### WORK TO BE COMPLETED
Without including any pictures, please copy every entry below exactly.

### INFORMATION SHOWN
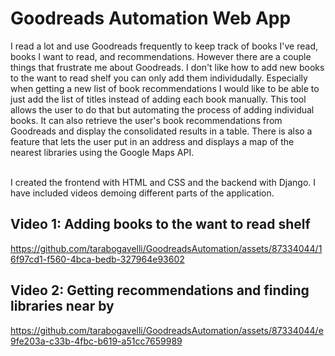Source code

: # Goodreads Automation Web App

I read a lot and use Goodreads frequently to keep track of books I've read, books I want to read, and recommendations. However there are a couple things that frustrate me about Goodreads. I don't like how to add new books to the want to read shelf you can only add them individudally. Especially when getting a new list of book recommendations I would like to be able to just add the list of titles instead of adding each book manually. This tool allows the user to do that but automating the process of adding individual books. It can also retrieve the user's book recommendations from Goodreads and display the consolidated results in a table. There is also a feature that lets the user put in an address and displays a map of the nearest libraries using the Google Maps API.

<br>
I created the frontend with HTML and CSS and the backend with Django. I have included videos demoing different parts of the application.

## Video 1: Adding books to the want to read shelf


https://github.com/tarabogavelli/GoodreadsAutomation/assets/87334044/16f97cd1-f560-4bca-bedb-327964e93602


## Video 2: Getting recommendations and finding libraries near by

https://github.com/tarabogavelli/GoodreadsAutomation/assets/87334044/e9fe203a-c33b-4fbc-b619-a51cc7659989

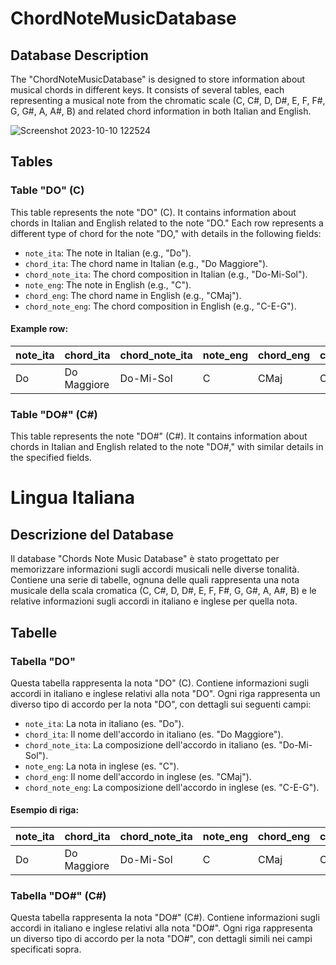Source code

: # ChordNoteMusicDatabase

## Database Description
The "ChordNoteMusicDatabase" is designed to store information about musical chords in different keys. It consists of several tables, each representing a musical note from the chromatic scale (C, C#, D, D#, E, F, F#, G, G#, A, A#, B) and related chord information in both Italian and English.

![Screenshot 2023-10-10 122524](https://github.com/elektronoide/Chords-Note-Music/assets/134635227/6667fcea-87ef-4d6c-b377-d4746c6812e7)

## Tables

### Table "DO" (C)
This table represents the note "DO" (C).
It contains information about chords in Italian and English related to the note "DO."
Each row represents a different type of chord for the note "DO," with details in the following fields:

- `note_ita`: The note in Italian (e.g., "Do").
- `chord_ita`: The chord name in Italian (e.g., "Do Maggiore").
- `chord_note_ita`: The chord composition in Italian (e.g., "Do-Mi-Sol").
- `note_eng`: The note in English (e.g., "C").
- `chord_eng`: The chord name in English (e.g., "CMaj").
- `chord_note_eng`: The chord composition in English (e.g., "C-E-G").

#### Example row:
| note_ita | chord_ita    | chord_note_ita | note_eng | chord_eng | chord_note_eng |
|----------|--------------|-----------------|----------|-----------|----------------|
| Do       | Do Maggiore  | Do-Mi-Sol       | C        | CMaj      | C-E-G          |

### Table "DO#" (C#)
This table represents the note "DO#" (C#).
It contains information about chords in Italian and English related to the note "DO#," with similar details in the specified fields.

# Lingua Italiana

## Descrizione del Database
Il database "Chords Note Music Database" è stato progettato per memorizzare informazioni sugli accordi musicali nelle diverse tonalità. Contiene una serie di tabelle, ognuna delle quali rappresenta una nota musicale della scala cromatica (C, C#, D, D#, E, F, F#, G, G#, A, A#, B) e le relative informazioni sugli accordi in italiano e inglese per quella nota.

## Tabelle

### Tabella "DO"
Questa tabella rappresenta la nota "DO" (C).
Contiene informazioni sugli accordi in italiano e inglese relativi alla nota "DO".
Ogni riga rappresenta un diverso tipo di accordo per la nota "DO", con dettagli sui seguenti campi:

- `note_ita`: La nota in italiano (es. "Do").
- `chord_ita`: Il nome dell'accordo in italiano (es. "Do Maggiore").
- `chord_note_ita`: La composizione dell'accordo in italiano (es. "Do-Mi-Sol").
- `note_eng`: La nota in inglese (es. "C").
- `chord_eng`: Il nome dell'accordo in inglese (es. "CMaj").
- `chord_note_eng`: La composizione dell'accordo in inglese (es. "C-E-G").

#### Esempio di riga:
| note_ita | chord_ita    | chord_note_ita | note_eng | chord_eng | chord_note_eng |
|----------|--------------|-----------------|----------|-----------|----------------|
| Do       | Do Maggiore  | Do-Mi-Sol       | C        | CMaj      | C-E-G          |

### Tabella "DO#" (C#)
Questa tabella rappresenta la nota "DO#" (C#).
Contiene informazioni sugli accordi in italiano e inglese relativi alla nota "DO#".
Ogni riga rappresenta un diverso tipo di accordo per la nota "DO#", con dettagli simili nei campi specificati sopra.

### TASK SOLUTION
Source code

: # Goodreads Automation Web App

I read a lot and use Goodreads frequently to keep track of books I've read, books I want to read, and recommendations. However there are a couple things that frustrate me about Goodreads. I don't like how to add new books to the want to read shelf you can only add them individudally. Especially when getting a new list of book recommendations I would like to be able to just add the list of titles instead of adding each book manually. This tool allows the user to do that but automating the process of adding individual books. It can also retrieve the user's book recommendations from Goodreads and display the consolidated results in a table. There is also a feature that lets the user put in an address and displays a map of the nearest libraries using the Google Maps API.

<br>
I created the frontend with HTML and CSS and the backend with Django. I have included videos demoing different parts of the application.

## Video 1: Adding books to the want to read shelf


https://github.com/tarabogavelli/GoodreadsAutomation/assets/87334044/16f97cd1-f560-4bca-bedb-327964e93602


## Video 2: Getting recommendations and finding libraries near by

https://github.com/tarabogavelli/GoodreadsAutomation/assets/87334044/e9fe203a-c33b-4fbc-b619-a51cc7659989

Source code

: # ChordNoteMusicDatabase

## Database Description
The "ChordNoteMusicDatabase" is designed to store information about musical chords in different keys. It consists of several tables, each representing a musical note from the chromatic scale (C, C#, D, D#, E, F, F#, G, G#, A, A#, B) and related chord information in both Italian and English.

![Screenshot 2023-10-10 122524](https://github.com/elektronoide/Chords-Note-Music/assets/134635227/6667fcea-87ef-4d6c-b377-d4746c6812e7)

## Tables

### Table "DO" (C)
This table represents the note "DO" (C).
It contains information about chords in Italian and English related to the note "DO."
Each row represents a different type of chord for the note "DO," with details in the following fields:

- `note_ita`: The note in Italian (e.g., "Do").
- `chord_ita`: The chord name in Italian (e.g., "Do Maggiore").
- `chord_note_ita`: The chord composition in Italian (e.g., "Do-Mi-Sol").
- `note_eng`: The note in English (e.g., "C").
- `chord_eng`: The chord name in English (e.g., "CMaj").
- `chord_note_eng`: The chord composition in English (e.g., "C-E-G").

#### Example row:
| note_ita | chord_ita    | chord_note_ita | note_eng | chord_eng | chord_note_eng |
|----------|--------------|-----------------|----------|-----------|----------------|
| Do       | Do Maggiore  | Do-Mi-Sol       | C        | CMaj      | C-E-G          |

### Table "DO#" (C#)
This table represents the note "DO#" (C#).
It contains information about chords in Italian and English related to the note "DO#," with similar details in the specified fields.

# Lingua Italiana

## Descrizione del Database
Il database "Chords Note Music Database" è stato progettato per memorizzare informazioni sugli accordi musicali nelle diverse tonalità. Contiene una serie di tabelle, ognuna delle quali rappresenta una nota musicale della scala cromatica (C, C#, D, D#, E, F, F#, G, G#, A, A#, B) e le relative informazioni sugli accordi in italiano e inglese per quella nota.

## Tabelle

### Tabella "DO"
Questa tabella rappresenta la nota "DO" (C).
Contiene informazioni sugli accordi in italiano e inglese relativi alla nota "DO".
Ogni riga rappresenta un diverso tipo di accordo per la nota "DO", con dettagli sui seguenti campi:

- `note_ita`: La nota in italiano (es. "Do").
- `chord_ita`: Il nome dell'accordo in italiano (es. "Do Maggiore").
- `chord_note_ita`: La composizione dell'accordo in italiano (es. "Do-Mi-Sol").
- `note_eng`: La nota in inglese (es. "C").
- `chord_eng`: Il nome dell'accordo in inglese (es. "CMaj").
- `chord_note_eng`: La composizione dell'accordo in inglese (es. "C-E-G").

#### Esempio di riga:
| note_ita | chord_ita    | chord_note_ita | note_eng | chord_eng | chord_note_eng |
|----------|--------------|-----------------|----------|-----------|----------------|
| Do       | Do Maggiore  | Do-Mi-Sol       | C        | CMaj      | C-E-G          |

### Tabella "DO#" (C#)
Questa tabella rappresenta la nota "DO#" (C#).
Contiene informazioni sugli accordi in italiano e inglese relativi alla nota "DO#".
Ogni riga rappresenta un diverso tipo di accordo per la nota "DO#", con dettagli simili nei campi specificati sopra.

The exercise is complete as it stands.